The JOBS Act will advance wireless broadband service, spur billions of dollars in private investment, create thousands of jobs, help bring interoperable broadband communications to public safety officials, and reduce the deficit by approximately $15 billion.
The amount of data delivered over wireless networks alone last year was three times higher than the traffic on the entire Internet in 2000. And as American consumers’ demand for wireless Internet grows with the expansion of smartphones and tablets, so does the need for more broadband.
The JOBS Act provides additional broadband spectrum and authorizes the Federal Communications Commission to conduct incentive auctions. Incentive auctions give the FCC the flexibility to promote more efficient use of spectrum by sharing a portion of auction proceeds with current licensees that are willing to return their licenses to the Commission for re-auction.
New construction and maintenance of wireless networks will inject billions of dollars of new capital into the economy and create high-paying jobs in an industry that touches the daily lives of nearly every American business, consumer and citizen.
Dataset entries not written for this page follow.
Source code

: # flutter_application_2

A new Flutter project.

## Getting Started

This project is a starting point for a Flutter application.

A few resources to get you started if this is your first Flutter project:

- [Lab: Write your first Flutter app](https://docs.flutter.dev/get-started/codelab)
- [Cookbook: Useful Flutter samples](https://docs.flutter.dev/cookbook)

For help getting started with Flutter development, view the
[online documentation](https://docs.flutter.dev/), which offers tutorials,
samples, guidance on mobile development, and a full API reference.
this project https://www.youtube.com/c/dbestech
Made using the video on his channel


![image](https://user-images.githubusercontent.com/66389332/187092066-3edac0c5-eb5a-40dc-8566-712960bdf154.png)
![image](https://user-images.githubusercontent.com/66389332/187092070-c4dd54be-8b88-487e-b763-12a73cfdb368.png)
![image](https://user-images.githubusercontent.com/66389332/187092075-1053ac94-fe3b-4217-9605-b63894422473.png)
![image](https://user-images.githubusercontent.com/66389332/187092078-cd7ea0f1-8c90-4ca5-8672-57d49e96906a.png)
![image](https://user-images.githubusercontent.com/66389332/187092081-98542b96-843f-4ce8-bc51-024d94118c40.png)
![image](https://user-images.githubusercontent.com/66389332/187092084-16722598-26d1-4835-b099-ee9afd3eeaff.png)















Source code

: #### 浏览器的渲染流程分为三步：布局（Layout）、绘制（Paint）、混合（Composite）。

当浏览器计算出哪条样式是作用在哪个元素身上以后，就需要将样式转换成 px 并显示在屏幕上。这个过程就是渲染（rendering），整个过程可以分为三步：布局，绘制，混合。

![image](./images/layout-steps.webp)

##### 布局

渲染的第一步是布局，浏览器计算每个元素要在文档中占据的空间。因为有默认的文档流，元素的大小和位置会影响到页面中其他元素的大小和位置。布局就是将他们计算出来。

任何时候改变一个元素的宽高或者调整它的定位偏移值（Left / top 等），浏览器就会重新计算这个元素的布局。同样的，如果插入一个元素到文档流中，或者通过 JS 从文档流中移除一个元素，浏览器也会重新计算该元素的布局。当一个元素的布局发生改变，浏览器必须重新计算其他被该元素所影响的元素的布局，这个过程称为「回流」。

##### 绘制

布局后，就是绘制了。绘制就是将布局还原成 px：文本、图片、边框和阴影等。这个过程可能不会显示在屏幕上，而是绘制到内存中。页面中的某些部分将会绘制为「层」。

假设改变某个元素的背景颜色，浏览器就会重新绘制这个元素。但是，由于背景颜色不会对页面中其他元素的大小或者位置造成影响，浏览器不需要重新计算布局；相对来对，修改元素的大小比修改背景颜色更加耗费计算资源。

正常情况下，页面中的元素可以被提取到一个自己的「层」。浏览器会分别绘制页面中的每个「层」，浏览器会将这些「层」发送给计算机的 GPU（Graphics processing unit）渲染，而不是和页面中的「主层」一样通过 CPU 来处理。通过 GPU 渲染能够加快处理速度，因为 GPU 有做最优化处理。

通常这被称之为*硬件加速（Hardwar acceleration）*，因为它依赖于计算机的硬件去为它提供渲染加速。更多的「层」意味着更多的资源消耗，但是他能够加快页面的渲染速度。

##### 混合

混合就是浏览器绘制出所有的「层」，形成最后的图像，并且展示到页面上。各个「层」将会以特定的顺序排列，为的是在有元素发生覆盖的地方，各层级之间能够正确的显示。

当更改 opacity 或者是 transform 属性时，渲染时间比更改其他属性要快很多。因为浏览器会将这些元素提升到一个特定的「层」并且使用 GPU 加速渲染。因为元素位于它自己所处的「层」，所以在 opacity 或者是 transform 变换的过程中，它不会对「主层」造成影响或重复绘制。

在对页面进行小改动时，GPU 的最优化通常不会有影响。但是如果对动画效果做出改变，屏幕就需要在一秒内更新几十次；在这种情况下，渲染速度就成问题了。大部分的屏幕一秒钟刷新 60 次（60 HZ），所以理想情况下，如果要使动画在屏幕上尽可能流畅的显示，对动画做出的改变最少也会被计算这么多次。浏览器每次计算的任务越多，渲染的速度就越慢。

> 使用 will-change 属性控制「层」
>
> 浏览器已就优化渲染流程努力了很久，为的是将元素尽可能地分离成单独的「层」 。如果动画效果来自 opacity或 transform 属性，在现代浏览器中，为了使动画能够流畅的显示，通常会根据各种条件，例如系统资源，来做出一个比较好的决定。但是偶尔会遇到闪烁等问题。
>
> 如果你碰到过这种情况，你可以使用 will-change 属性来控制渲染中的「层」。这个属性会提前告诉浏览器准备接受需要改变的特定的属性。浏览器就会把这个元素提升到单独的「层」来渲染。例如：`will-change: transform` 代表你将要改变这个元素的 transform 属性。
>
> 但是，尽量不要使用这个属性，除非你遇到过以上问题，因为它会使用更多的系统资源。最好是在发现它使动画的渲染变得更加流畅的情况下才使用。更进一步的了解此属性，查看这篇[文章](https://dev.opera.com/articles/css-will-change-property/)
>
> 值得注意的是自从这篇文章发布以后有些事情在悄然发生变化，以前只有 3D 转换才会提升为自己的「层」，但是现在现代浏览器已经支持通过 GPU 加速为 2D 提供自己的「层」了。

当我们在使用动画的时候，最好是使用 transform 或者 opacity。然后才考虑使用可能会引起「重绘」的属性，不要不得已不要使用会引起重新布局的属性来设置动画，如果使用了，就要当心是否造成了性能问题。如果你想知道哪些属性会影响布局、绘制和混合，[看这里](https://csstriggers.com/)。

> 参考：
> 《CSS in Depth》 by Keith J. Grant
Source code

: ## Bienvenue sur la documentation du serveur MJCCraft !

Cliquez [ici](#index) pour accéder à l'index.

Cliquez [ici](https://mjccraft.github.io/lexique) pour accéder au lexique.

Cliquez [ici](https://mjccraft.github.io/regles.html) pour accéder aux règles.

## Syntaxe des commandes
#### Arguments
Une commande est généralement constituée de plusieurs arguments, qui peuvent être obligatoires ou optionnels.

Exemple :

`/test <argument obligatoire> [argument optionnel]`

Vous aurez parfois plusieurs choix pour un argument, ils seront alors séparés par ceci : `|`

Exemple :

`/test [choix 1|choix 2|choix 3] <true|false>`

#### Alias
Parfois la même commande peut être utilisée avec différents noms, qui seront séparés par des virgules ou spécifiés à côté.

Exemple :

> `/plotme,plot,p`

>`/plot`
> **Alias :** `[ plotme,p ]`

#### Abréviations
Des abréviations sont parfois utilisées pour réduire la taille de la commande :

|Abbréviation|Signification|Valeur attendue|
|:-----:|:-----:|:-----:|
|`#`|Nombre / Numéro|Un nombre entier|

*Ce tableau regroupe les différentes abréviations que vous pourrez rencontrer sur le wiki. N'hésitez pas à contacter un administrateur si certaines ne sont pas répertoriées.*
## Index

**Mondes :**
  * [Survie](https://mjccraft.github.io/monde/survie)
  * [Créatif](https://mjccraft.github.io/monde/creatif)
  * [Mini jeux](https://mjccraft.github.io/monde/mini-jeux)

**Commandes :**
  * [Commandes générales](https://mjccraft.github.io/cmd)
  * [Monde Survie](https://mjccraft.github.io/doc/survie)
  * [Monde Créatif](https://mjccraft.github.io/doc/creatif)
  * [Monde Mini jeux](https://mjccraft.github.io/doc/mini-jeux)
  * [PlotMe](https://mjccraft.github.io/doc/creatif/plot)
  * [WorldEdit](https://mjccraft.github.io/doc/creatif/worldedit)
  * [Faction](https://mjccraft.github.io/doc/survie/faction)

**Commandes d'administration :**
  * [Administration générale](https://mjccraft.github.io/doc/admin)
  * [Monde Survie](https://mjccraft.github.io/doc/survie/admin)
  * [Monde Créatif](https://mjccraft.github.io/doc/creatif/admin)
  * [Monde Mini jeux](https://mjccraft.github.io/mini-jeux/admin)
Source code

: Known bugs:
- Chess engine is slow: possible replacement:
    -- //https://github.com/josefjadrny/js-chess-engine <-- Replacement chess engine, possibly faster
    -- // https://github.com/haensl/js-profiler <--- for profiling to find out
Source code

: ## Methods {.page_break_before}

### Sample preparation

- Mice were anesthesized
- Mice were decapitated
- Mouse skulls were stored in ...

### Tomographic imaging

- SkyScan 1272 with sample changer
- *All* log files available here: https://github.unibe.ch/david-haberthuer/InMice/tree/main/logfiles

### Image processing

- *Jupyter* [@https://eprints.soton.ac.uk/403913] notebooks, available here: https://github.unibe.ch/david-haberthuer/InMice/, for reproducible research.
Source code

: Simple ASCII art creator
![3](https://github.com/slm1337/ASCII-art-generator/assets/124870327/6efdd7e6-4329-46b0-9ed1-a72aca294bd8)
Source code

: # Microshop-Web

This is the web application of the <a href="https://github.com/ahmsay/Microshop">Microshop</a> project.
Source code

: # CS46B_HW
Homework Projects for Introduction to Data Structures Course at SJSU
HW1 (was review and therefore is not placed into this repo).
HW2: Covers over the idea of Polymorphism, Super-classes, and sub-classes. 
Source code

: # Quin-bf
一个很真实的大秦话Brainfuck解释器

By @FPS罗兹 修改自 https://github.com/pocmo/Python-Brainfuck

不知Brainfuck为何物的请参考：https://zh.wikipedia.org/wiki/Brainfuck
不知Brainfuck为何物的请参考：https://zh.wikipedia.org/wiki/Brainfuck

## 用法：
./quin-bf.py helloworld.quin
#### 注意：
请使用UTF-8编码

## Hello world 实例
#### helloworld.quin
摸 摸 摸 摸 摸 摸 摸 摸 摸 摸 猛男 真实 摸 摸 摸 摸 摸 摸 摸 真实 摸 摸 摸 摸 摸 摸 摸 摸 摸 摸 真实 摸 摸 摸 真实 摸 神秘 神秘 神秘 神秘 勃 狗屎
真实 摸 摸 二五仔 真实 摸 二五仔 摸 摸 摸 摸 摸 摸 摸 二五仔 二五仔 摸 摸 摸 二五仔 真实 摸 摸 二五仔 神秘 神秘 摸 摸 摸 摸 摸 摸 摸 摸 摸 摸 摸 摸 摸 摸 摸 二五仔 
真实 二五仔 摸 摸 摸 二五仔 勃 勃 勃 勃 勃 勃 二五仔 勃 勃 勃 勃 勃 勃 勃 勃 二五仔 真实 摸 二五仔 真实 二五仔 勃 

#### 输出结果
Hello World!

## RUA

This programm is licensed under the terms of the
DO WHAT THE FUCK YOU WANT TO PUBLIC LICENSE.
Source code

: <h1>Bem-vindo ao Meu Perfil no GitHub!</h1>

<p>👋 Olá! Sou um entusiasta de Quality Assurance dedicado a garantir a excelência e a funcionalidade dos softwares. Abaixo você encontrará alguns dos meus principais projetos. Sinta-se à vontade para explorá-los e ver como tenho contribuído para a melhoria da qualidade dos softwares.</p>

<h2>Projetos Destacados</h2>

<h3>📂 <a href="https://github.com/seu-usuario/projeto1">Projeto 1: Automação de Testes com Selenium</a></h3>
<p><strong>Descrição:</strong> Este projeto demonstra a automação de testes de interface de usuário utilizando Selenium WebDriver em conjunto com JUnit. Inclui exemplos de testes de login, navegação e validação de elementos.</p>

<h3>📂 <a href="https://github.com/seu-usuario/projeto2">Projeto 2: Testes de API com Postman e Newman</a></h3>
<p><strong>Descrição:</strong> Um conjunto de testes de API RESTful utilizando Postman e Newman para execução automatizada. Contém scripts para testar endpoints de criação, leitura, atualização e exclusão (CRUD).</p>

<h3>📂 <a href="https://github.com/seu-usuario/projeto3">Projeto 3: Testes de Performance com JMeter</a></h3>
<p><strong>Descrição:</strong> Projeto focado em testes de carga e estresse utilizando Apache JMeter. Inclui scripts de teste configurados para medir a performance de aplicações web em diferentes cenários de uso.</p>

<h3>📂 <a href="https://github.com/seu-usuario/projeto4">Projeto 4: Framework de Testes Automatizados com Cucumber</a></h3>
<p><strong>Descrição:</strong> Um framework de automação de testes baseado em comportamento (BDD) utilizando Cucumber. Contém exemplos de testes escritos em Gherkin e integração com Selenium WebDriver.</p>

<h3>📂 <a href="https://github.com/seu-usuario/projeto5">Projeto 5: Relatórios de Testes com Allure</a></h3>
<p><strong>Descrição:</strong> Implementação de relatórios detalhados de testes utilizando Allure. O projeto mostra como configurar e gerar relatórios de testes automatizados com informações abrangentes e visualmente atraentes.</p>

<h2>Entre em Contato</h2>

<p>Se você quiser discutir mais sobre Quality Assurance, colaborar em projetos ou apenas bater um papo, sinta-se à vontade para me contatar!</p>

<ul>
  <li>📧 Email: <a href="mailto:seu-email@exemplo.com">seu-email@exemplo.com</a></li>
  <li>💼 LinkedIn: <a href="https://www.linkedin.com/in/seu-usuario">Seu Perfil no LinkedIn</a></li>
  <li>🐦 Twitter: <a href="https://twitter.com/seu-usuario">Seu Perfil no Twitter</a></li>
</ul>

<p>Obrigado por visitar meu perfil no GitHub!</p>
The proceeds from these auctions will provide approximately $15 billion for deficit reduction.
Members of both parties have identified spectrum as a top policy priority, and President Obama included incentive auctions in both his FY 2012 budget and subsequent jobs proposals. We are in agreement: The American people cannot wait any longer. It’s time to move this legislation and jumpstart job creation.
To find common ground and ensure public safety personnel have the resources they need to respond to national disasters, we worked hard to forge a consensus position on heavily debated issues that should help move the legislation through both chambers and place it on the president’s desk in a timely manner.
This bill fulfills tandem spectrum needs. It will help satisfy the public appetite for commercial broadband and free up additional spectrum for our nation’s first responders to build an interoperable public safety network. After months of discussion, the JOBS Act strikes a fine balance by reallocating the “D-block” from commercial to public safety use and providing up to $6.5 billion to help build the interoperable broadband network.
In return, the bill requires public safety to transfer over time to commercial use its narrow-band spectrum in the 700 MHz block so it can be used to create jobs and help meet consumers' growing demand for more mobile broadband services while also providing the 20 MHz of spectrum public safety officials requested.
No party, special interest, or lobby gets everything they want in this legislation. But for the American people, it delivers on three important goals for the country: job creation, deficit reduction, and a nationwide public safety network.
Rep. Greg Walden(R-Ore.) is chairman of the Communications and Technology Subcommittee of the Energy and Commerce Committee.